-1

So I have this xml line example, which is being read from ,

<element attr1=”XX” attr2=”0818820\.x11” attr3=”YYXX.x11” attr-4=”1”/>

As it is xml, the order of the elements are random and some may be optional.

So with awk I tried to select one of them, say attr1 using gensub.

while (getline < "./file") {
    print $0
    #First attempt
    #print gensub(/.*attr1=\"(.*)\".*/,"\\1","g",$0)
    #Second attempt
    print gensub(/.*attr1="(.*)".*/,"\\1","g",$0)
}

However, I have not managed to match this, but the whole line is returned (probably no match but it can be match all as well). Anyone having an idea? I will not be able to modify the input arguments.

BR Patrik

Cyrus
  • 84,225
  • 14
  • 89
  • 153
patrik
  • 4,506
  • 6
  • 24
  • 48
  • You need to replace `(.*)` with `([^"]*)` – Wiktor Stribiżew Jun 28 '19 at 11:35
  • I haven't used this particular extension for GNU awk but maybe you want to take a look: http://gawkextlib.sourceforge.net/xml/xml.html – James Brown Jun 28 '19 at 11:36
  • 2
    regex never be a robust and suitable when modifying xml/html data – RomanPerekhrest Jun 28 '19 at 11:43
  • @WiktorStribiżew Thanks. Got past the first ". Tried `gensub(/.*vendor=[^"](.*)[^"].*/,"\\1","g",$0)`, but this only removed the first " (not touching the second " did not work and I assume you did not mean it would). I also tried to escape with space and [[:space:]] and ["$] and others for the second ". This did not work either. Any suggestion on this? – patrik Jun 28 '19 at 11:55
  • I meant `gensub(/.*attr1="([^"]*)".*/,"\\1","g",$0)` though I doubt `g` makes sense here. – Wiktor Stribiżew Jun 28 '19 at 11:56
  • @WiktorStribiżew :(. Looks as if this did not work very well. I still get the full line printed. And yes, "g" does probably not do so much.

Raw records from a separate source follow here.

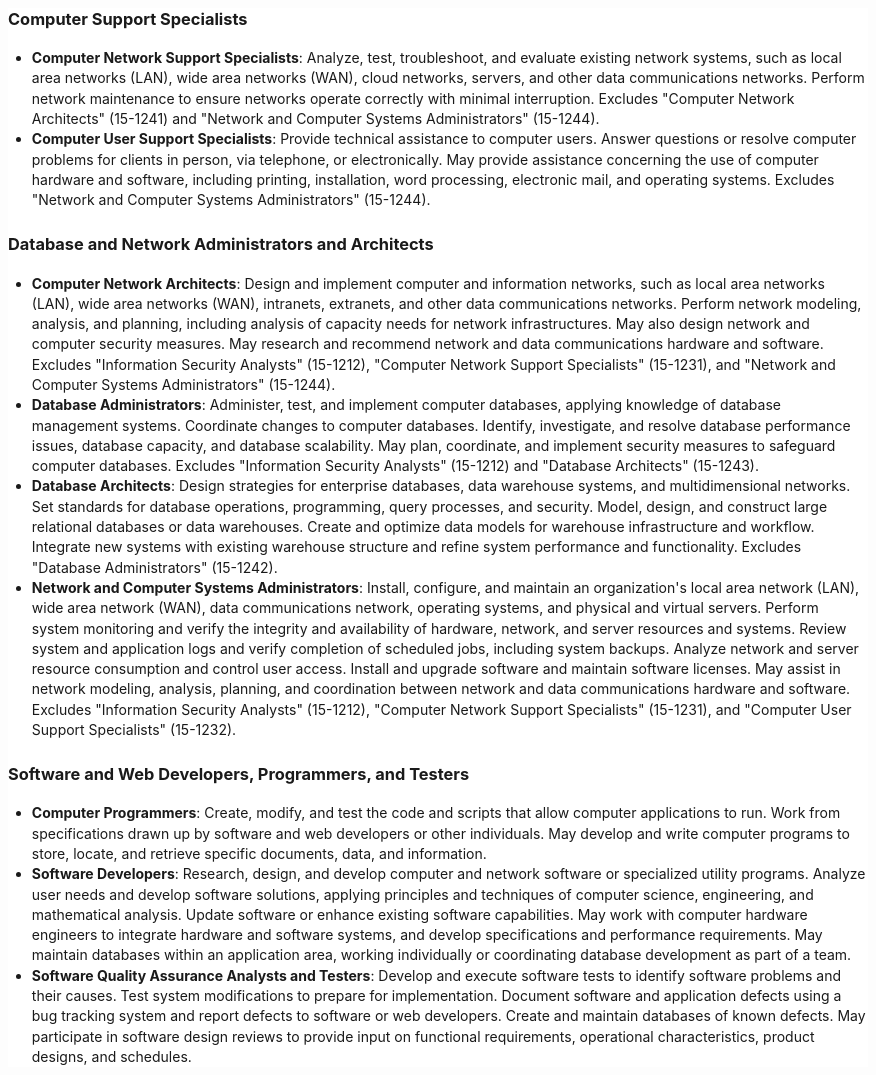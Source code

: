 ### Computer Support Specialists

- **Computer Network Support Specialists**: Analyze, test, troubleshoot, and evaluate existing network systems, such as local area networks (LAN), wide area networks (WAN), cloud networks, servers, and other data communications networks. Perform network maintenance to ensure networks operate correctly with minimal interruption. Excludes "Computer Network Architects" (15-1241) and "Network and Computer Systems Administrators" (15-1244).
- **Computer User Support Specialists**: Provide technical assistance to computer users. Answer questions or resolve computer problems for clients in person, via telephone, or electronically. May provide assistance concerning the use of computer hardware and software, including printing, installation, word processing, electronic mail, and operating systems. Excludes "Network and Computer Systems Administrators" (15-1244).

### Database and Network Administrators and Architects

- **Computer Network Architects**: Design and implement computer and information networks, such as local area networks (LAN), wide area networks (WAN), intranets, extranets, and other data communications networks. Perform network modeling, analysis, and planning, including analysis of capacity needs for network infrastructures. May also design network and computer security measures. May research and recommend network and data communications hardware and software. Excludes "Information Security Analysts" (15-1212), "Computer Network Support Specialists" (15-1231), and "Network and Computer Systems Administrators" (15-1244).
- **Database Administrators**: Administer, test, and implement computer databases, applying knowledge of database management systems. Coordinate changes to computer databases. Identify, investigate, and resolve database performance issues, database capacity, and database scalability. May plan, coordinate, and implement security measures to safeguard computer databases. Excludes "Information Security Analysts" (15-1212) and "Database Architects" (15-1243).
- **Database Architects**: Design strategies for enterprise databases, data warehouse systems, and multidimensional networks. Set standards for database operations, programming, query processes, and security. Model, design, and construct large relational databases or data warehouses. Create and optimize data models for warehouse infrastructure and workflow. Integrate new systems with existing warehouse structure and refine system performance and functionality. Excludes "Database Administrators" (15-1242).
- **Network and Computer Systems Administrators**: Install, configure, and maintain an organization's local area network (LAN), wide area network (WAN), data communications network, operating systems, and physical and virtual servers. Perform system monitoring and verify the integrity and availability of hardware, network, and server resources and systems. Review system and application logs and verify completion of scheduled jobs, including system backups. Analyze network and server resource consumption and control user access. Install and upgrade software and maintain software licenses. May assist in network modeling, analysis, planning, and coordination between network and data communications hardware and software. Excludes "Information Security Analysts" (15-1212), "Computer Network Support Specialists" (15-1231), and "Computer User Support Specialists" (15-1232).

### Software and Web Developers, Programmers, and Testers

- **Computer Programmers**: Create, modify, and test the code and scripts that allow computer applications to run. Work from specifications drawn up by software and web developers or other individuals. May develop and write computer programs to store, locate, and retrieve specific documents, data, and information.
- **Software Developers**: Research, design, and develop computer and network software or specialized utility programs. Analyze user needs and develop software solutions, applying principles and techniques of computer science, engineering, and mathematical analysis. Update software or enhance existing software capabilities. May work with computer hardware engineers to integrate hardware and software systems, and develop specifications and performance requirements. May maintain databases within an application area, working individually or coordinating database development as part of a team.
- **Software Quality Assurance Analysts and Testers**: Develop and execute software tests to identify software problems and their causes. Test system modifications to prepare for implementation. Document software and application defects using a bug tracking system and report defects to software or web developers. Create and maintain databases of known defects. May participate in software design reviews to provide input on functional requirements, operational characteristics, product designs, and schedules.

This was more the autopilot, as you only notice it when things go bad. – patrik Jun 28 '19 at 12:02
  • Look, you [just need](https://ideone.com/DWtnTU) `awk '/attr1="/{ print gensub(/.*attr1="([^"]*)".*/,"\\1", 1) }'`. A [sed solution](https://ideone.com/YkVoRM). – Wiktor Stribiżew Jun 28 '19 at 12:13
  • 1
    @WiktorStribiżew these solutions will only work if the xml line is a single line. – kvantour Jun 28 '19 at 12:33
  • 1
    Some call it [summoning the daemon](https://www.metafilter.com/86689/), others refer to it as [the Call for Cthulhu](https://blog.codinghorror.com/parsing-html-the-cthulhu-way/) and few just [turned mad and met the Pony](https://stackoverflow.com/a/1732454/8344060). In short, never parse XML or HTML with a regex! Did you try an XML parser such as `xmlstarlet`, `xmllint` or `xsltproc`? – kvantour Jun 28 '19 at 12:34
  • 1
    @kvantour Exactly, just for the example string. Otherwise, there is no point using `awk` / `sed`, etc. – Wiktor Stribiżew Jun 28 '19 at 12:34
  • 2
    [You can't parse \[X\]HTML with regex](http://stackoverflow.com/a/1732454/3776858). I suggest to use an XML/HTML parser (xmlstarlet, e.g.). – Cyrus Jun 28 '19 at 14:21
  • @WiktorStribiżew Your solution worked just great. I realized later that the cursivated " symbols were not just a font. – patrik Jun 28 '19 at 17:10
  • I think you want to remove the question, right? – Wiktor Stribiżew Jun 28 '19 at 19:14
  • @WiktorStribiżew Yeah probably, but there are some answers to it now. SO also seems to have some policy against removing posts. Even crappy ones. – patrik Jul 01 '19 at 10:51
  • Probably there is a better option, please check those answers. Let me know if you want me to post my solution. – Wiktor Stribiżew Jul 01 '19 at 10:51

2 Answers2

0

Assuming the input is in file.txt

$ cat file.txt
<element attr1=”XX” attr2=”0818820\.x11” attr3=”YYXX.x11” attr-4=”1”/>

then use grep to pull out the attributes, then split on the =. As follows:

$  egrep -o "attr[0-9]+[^ ]* " file.txt | awk -F= '{print $1"\t"$2}'
attr1   ”XX” 
attr2   ”0818820\.x11” 
attr3   ”YYXX.x11” 

If you only wanted attr1 also select out attr1:

$  egrep -o "attr[0-9]+[^ ]* " file.txt | awk -F= '/attr1/{print $2}'
”XX” 

You can tweak the grep line for other attributes. e.g. if you wanted the end attribute, inserting a space makes the logic simpler:

$ sed < file.txt 's|/| |g' | egrep -o "attr[^ ]* "
attr1=”XX” 
attr2=”0818820\.x11” 
attr3=”YYXX.x11” 
attr-4=”1” 
dr-who
  • 189
  • 6
0

No reason to reinvent the wheel. gawk-xml documentation mentions several xml parsers for awk, for example Jan Weber’s getXML script (floating around the internets, I found it here). Testing it produced:

$ awk -f getXML.awk test.xml
TAG element
        attr-4=”1”
        attr1=”XX”
        attr2=”0818820\.x11”
        attr3=”YYXX.x11”
END element
James Brown
  • 36,089
  • 7
  • 43
  • 59